China Wednesday raised the price of refined oil products for the
first time in three months to reflect the oil price spike on the
international market.
The move also spells out relief for domestic refineries that
have been suffering losses because of rising crude oil costs.
The National Development and Reform Commission yesterday raised
benchmark gasoline rates by 240 yuan (US$29) a ton and diesel
prices by 220 yuan (US$26.60) a ton. The price hikes represent
about a 7 per cent increase over the previous level.
China's current oil prices vary in different provinces and
regions. Oil companies are allowed to raise or drop retail prices
by 8 per cent from a government-set benchmark.
In Beijing, retail gasoline prices have hit a new record high.
The benchmark 90-octane gasoline rose by 0.19 yuan (2.3 US cents)
to 3.42 yuan (41.4 US cents) a liter. The 0-octane diesel increased
by 0.19 yuan (2.3 US cents) to 3.46 yuan (41.8 US cents) a
liter.
Experts say the price adjustment is to catch up with the
international crude oil price hike.
New York oil futures peaked at US$48 a barrel last week. Prices
have gained 22 per cent since the end of June amid rising global
demand and risks to supplies from Russia, Iraq and Venezuela.

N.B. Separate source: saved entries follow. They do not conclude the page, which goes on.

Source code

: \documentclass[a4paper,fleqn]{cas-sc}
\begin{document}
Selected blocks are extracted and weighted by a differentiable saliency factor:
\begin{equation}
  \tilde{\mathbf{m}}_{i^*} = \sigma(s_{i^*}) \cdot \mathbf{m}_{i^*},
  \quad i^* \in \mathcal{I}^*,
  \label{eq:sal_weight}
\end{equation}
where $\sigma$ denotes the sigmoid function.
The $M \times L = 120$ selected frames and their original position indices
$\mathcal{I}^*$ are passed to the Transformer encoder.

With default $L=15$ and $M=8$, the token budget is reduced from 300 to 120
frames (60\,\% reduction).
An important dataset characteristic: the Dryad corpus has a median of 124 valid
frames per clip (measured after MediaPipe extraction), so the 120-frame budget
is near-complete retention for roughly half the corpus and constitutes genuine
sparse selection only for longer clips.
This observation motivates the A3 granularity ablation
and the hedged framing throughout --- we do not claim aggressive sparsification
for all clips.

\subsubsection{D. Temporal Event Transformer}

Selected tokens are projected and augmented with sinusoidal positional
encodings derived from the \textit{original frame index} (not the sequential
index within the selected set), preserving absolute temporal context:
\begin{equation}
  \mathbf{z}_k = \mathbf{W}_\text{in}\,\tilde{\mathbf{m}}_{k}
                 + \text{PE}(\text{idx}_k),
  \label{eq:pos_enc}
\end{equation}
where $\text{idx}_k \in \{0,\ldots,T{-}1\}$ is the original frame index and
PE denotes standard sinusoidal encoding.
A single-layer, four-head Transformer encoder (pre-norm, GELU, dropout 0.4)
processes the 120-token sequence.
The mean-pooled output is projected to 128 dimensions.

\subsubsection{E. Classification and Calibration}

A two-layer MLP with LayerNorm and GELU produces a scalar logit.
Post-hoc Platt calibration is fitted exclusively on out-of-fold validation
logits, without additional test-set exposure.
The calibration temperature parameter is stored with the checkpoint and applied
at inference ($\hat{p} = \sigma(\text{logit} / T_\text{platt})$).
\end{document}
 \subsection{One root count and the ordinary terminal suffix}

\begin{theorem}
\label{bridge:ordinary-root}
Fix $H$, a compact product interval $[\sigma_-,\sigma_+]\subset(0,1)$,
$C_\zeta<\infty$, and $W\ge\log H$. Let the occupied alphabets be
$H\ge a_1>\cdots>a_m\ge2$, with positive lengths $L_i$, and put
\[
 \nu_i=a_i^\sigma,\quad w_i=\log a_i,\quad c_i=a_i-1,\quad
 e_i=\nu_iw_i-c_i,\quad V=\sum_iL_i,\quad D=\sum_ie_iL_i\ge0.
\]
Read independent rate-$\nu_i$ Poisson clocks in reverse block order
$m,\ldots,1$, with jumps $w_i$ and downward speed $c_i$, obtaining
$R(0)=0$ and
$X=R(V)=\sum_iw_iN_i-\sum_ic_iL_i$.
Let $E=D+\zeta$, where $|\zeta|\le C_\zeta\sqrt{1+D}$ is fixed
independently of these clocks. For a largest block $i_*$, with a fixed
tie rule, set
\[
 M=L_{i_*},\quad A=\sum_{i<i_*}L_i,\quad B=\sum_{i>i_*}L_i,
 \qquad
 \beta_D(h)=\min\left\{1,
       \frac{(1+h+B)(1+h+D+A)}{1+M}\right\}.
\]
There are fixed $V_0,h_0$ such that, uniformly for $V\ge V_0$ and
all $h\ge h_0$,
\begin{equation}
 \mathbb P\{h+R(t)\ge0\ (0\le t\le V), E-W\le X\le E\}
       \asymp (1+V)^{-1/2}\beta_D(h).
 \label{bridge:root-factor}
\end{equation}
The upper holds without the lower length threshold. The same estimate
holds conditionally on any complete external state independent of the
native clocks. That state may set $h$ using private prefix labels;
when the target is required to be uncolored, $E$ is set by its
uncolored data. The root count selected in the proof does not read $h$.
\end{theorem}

China pegged its domestic refined oil products to average rates
in Rotterdam, New York and Singapore.
Despite the price spike on the international market, the
government hasn't adjusted the prices since mid-May because the
government is concerned that the price increase may undermine its
efforts to cool down the economy.
Refineries, however, have to suffer heavy losses as they cannot
pass on rising costs of processing crude oil.
"The increase of refined oil prices is good news for
refineries," said Gong Jingshuang, an expert with Economic Research
Center with the China National Petroleum Corp. "It is conducive to
the bottomline of oil companies, especially refinery-heavy
Sinopec."
China's three largest oil producers -- PetroChina Ltd, Sinopec
Corp and CNOOC Ltd -- gained windfalls in the first half of this
year, thanks to the crude oil price hike.
CNOOC yesterday reported its net profit increased 11.2 per cent
year-on-year to 7.0 billion yuan (US$850 million) in the first half
of this year.
Analysts say they believe Sinopec will achieve a half-year
profit increase of about 48 per cent while PetroChina's will
increase by about 11 per cent in their interim reports later this
week.
Gong said the demand for oil products will remain strong in
following months, despite the price increase.
A thriving car market, rising investment in power,
infrastructure and construction are boosting demand for oil
products.
The rapid growth in demand for oil products has forced Chinese
refineries to run at top rates in previous months, leading to a
crude oil import surge in the first seven months of this year.